Let’s store 10 million users in a LDAP. It is possible? If so, what hardware does it take?
Same scenario and procedure as the previous article comparing LDAP servers with 100k users accounts.
One rectangle is one server. Lines represent connections.
Load testing is done using the OpenAM REST API.
The load injector is a distributed proprietary solution we pay a lot of money for. It could use a full diagram on its own.
Software and Configuration
- CentOS 6.7
- Oracle JDK 7 (special edition)
- OpenDJ 2.6
- OpenAM 12 (tomcat7)
We have a special package of the Oracle JDK given by Oracle. Custom stuff and bugfixes before they get to the general public. We’re a Java shop with big critical projects and that’s part of the advantages we get with the support contract.
All applications are tuned for maximum performances:
- HAProxy: leastconn balancing, persistent sessions with cookies, 10 Gb networking, up to 16 000 HTTP requests/s during this benchmark
- OpenAM: disable debug logs, log level info, LDAP connections pool = 65, tomcat thread pool = 400, JVM Heap = 4GB
- OpenDJ: log level info, multi-master replication, memory for database caching = 80%, JVM heap = 50 GB
We spent a lot of time to tune the JVM settings. Evaluate the ConcMarkSweep against the G1 Garbage Collector, the effects of generation sizes and settings. That was an utter waste of time. It barely has any influence on the applications (+- 1%).
A bit of history: OpenDJ was originally developed by Sun, who invented Java and the JVM. The story is that used internally OpenDJ as a benchmark during the development of the G1 garbage collector. This is the latest java garbage collector recommended when using more than 8 cores and 30 GB memory.
A Word About OpenDJ Replication
OpenDJ supports master-master replication. Any instance can be written to and changes are propagated to other instances.
Master-slave replication is not supported and will never be. [It’s never needed anyway].
“This is a worldwide deployment with many directory services in 4 regions and 8 replication services fully connected. Each directory service is connected to a single replication server, but can failover in matter of seconds, by priority in the same region.”
Source: visualizing the opendj replication topology, Ludovic Poitou Blog, ForgeRock Product Manager
There are dedicated directory nodes to store user accounts (outer circle) and dedicated replication nodes to handle replication (inner circle). This architecture is scalable and it’s intended to scale to multiple datacenters, worldwide. For this benchmark we’re using a single site with 4 directory nodes and 2 replication nodes.
There is a common myth saying that LDAP replication sucks.
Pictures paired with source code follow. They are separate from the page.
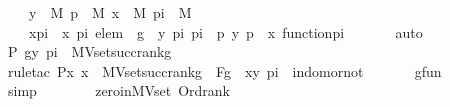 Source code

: \begin{isabellebody}
\ \ \ \ {\isachardoublequoteopen}y\ {\isasymin}\ M{\isachardoublequoteclose}\ {\isachardoublequoteopen}p\ {\isasymin}\ M{\isachardoublequoteclose}\ {\isachardoublequoteopen}x\ {\isasymin}\ M{\isachardoublequoteclose}\ {\isachardoublequoteopen}pi\ {\isasymin}\ M{\isachardoublequoteclose}\ \isanewline
\ \ \ \ {\isachardoublequoteopen}x{\isacharunderscore}{\kern0pt}pi\ {\isacharequal}{\kern0pt}\ {\isacharless}{\kern0pt}x{\isacharcomma}{\kern0pt}\ pi{\isachargreater}{\kern0pt}{\isachardoublequoteclose}\ {\isachardoublequoteopen}elem\ {\isacharequal}{\kern0pt}\ {\isasymlangle}g\ {\isacharbackquote}{\kern0pt}\ {\isasymlangle}y{\isacharcomma}{\kern0pt}\ pi{\isasymrangle}{\isacharcomma}{\kern0pt}\ pi\ {\isacharbackquote}{\kern0pt}\ p{\isasymrangle}{\isachardoublequoteclose}\ {\isachardoublequoteopen}{\isasymlangle}y{\isacharcomma}{\kern0pt}\ p{\isasymrangle}\ {\isasymin}\ x{\isachardoublequoteclose}\ {\isachardoublequoteopen}function{\isacharparenleft}{\kern0pt}pi{\isacharparenright}{\kern0pt}{\isachardoublequoteclose}\isanewline
\ \ \ \ \ \isamarkupfalse%
\ auto\ \isanewline
\isanewline
\ \ \ \isamarkupfalse%
\ P{}{\isacharcolon}{\kern0pt}\ {\isachardoublequoteopen}g{\isacharbackquote}{\kern0pt}{\isacharless}{\kern0pt}y{\isacharcomma}{\kern0pt}\ pi{\isachargreater}{\kern0pt}\ {\isasymin}\ MVset{\isacharparenleft}{\kern0pt}succ{\isacharparenleft}{\kern0pt}rank{\isacharparenleft}{\kern0pt}g{\isacharparenright}{\kern0pt}{\isacharparenright}{\kern0pt}{\isacharparenright}{\kern0pt}{\isachardoublequoteclose}\ \isanewline
\ \ \ \ \ \isamarkupfalse%
\ {\isacharparenleft}{\kern0pt}rule{\isacharunderscore}{\kern0pt}tac\ P{\isacharequal}{\kern0pt}{\isachardoublequoteopen}{\isasymlambda}x{\isachardot}{\kern0pt}\ x\ {\isasymin}\ MVset{\isacharparenleft}{\kern0pt}succ{\isacharparenleft}{\kern0pt}rank{\isacharparenleft}{\kern0pt}g{\isacharparenright}{\kern0pt}{\isacharparenright}{\kern0pt}{\isacharparenright}{\kern0pt}{\isachardoublequoteclose}\ \ F{\isacharequal}{\kern0pt}g\ \ x{\isacharequal}{\kern0pt}{\isachardoublequoteopen}{\isacharless}{\kern0pt}y{\isacharcomma}{\kern0pt}\ pi{\isachargreater}{\kern0pt}{\isachardoublequoteclose}\ \ in{\isacharunderscore}{\kern0pt}dom{\isacharunderscore}{\kern0pt}or{\isacharunderscore}{\kern0pt}not{\isacharparenright}{\kern0pt}\isanewline
\ \ \ \ \ \isamarkupfalse%
\ gfun\ \isanewline
\ \ \ \ \ \ \ \isamarkupfalse%
\ simp\ \isanewline
\ \ \ \ \ \isamarkupfalse%
\ zero{\isacharunderscore}{\kern0pt}in{\isacharunderscore}{\kern0pt}MVset\ Ord{\isacharunderscore}{\kern0pt}rank\ \isanewline

\end{isabellebody}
To be accurate, it is only the OpenLDAP replication (and ApacheDS) that is poorly done and buggy. The OpenDJ replication is well designed and working flawlessly.
There are very few databases in existence supporting worldwide multi-site replication, let alone intended for critical production environment. OpenDJ is part of the elite few along Cassandra from Facebook plus BigTable and Spanner from Google.
An OpenAM server will only connect to one OpenDJ server at any time. This current setup is a simple architecture with the same amount of OpenAM and OpenDJ servers, with the connection affinity configured to group them in pairs.
The bottleneck here is the CPU usage on OpenAM. The tests are pushing OpenAM servers to constant 100% CPU usage while OpenDJ servers are running at 30%.
We could EITHER double the amount of cores on all the OpenAM servers to double the throughput (for a slightly increased latency) OR get the same performances results with only two OpenDJ directories.
OpenDJ Memory and Disk Consumption
Disk usage increases linearly with the number of user accounts. The official ForgeRock recommendation is to set OpenDJ heap to [at least] twice the size of the on-disk database to be able to cache everything.
OpenAM Memory Per Session
This is an estimation of the memory usage per opened session. There is no way to measure it directly with confidence, this is a high bound obtained by averaging different memory metrics across multiple OpenAM instances over a few test runs.
The high peak at the beginning is because we can’t distinguish properly memory used by sessions and general server memory usage, having only a few sessions at the start gives an overrated average. The peak at the end is because the JVM is optimizing and reclaiming memory aggressively when the process is close to its maximum heap allowance.
One sessions requires ~ 15k of memory. This is consistent with the official ForgeRock recommendation to allocate 3GB memory heap to OpenAM for 100 000 sessions. For more sessions it’s recommended to scale horizontally with each instance having 100 000 sessions or less.
There is a boost in performances under 50 000 user accounts. Afterwards, performances are flat no matter the amount of user accounts. Thus performances is not linked to the amount of user accounts. Who would have guessed?
OpenDJ and OpenAM were flawless during all stress tests. No bug, no crash, no error, no comment to be done.
When you want to store user accounts in a LDAP and authenticate through OpenID Connect & SAML with optional 2 factor authentication, for 10 million users, across the globe. OpenAM with OpenDJ is the go-to solution. In fact it’s the only solution available on the planet to support all of this.
4 thoughts on “LDAP Benchmark: 10 million users with OpenDJ”
Great post! I have a question, did you put all the 10 million users into one single OpenDJ and enabled a replication with 104 OpenDJ servers? Or the diagram is just an example for OpenDJ replication?
The picture is an illustration from the official documentation.
The tests are done with 4 data nodes and 2 replication nodes, as shown in the first schema in the article.
Thanks for the reply. It is pretty amazing to see an OpenDJ with 50GB JVM to hold 10M users!
Has anyone tested the maximum number of Directory Server that can be connected to a Replica Server. I am having a issue where I cannot have more than 128 DS connected to a single RS.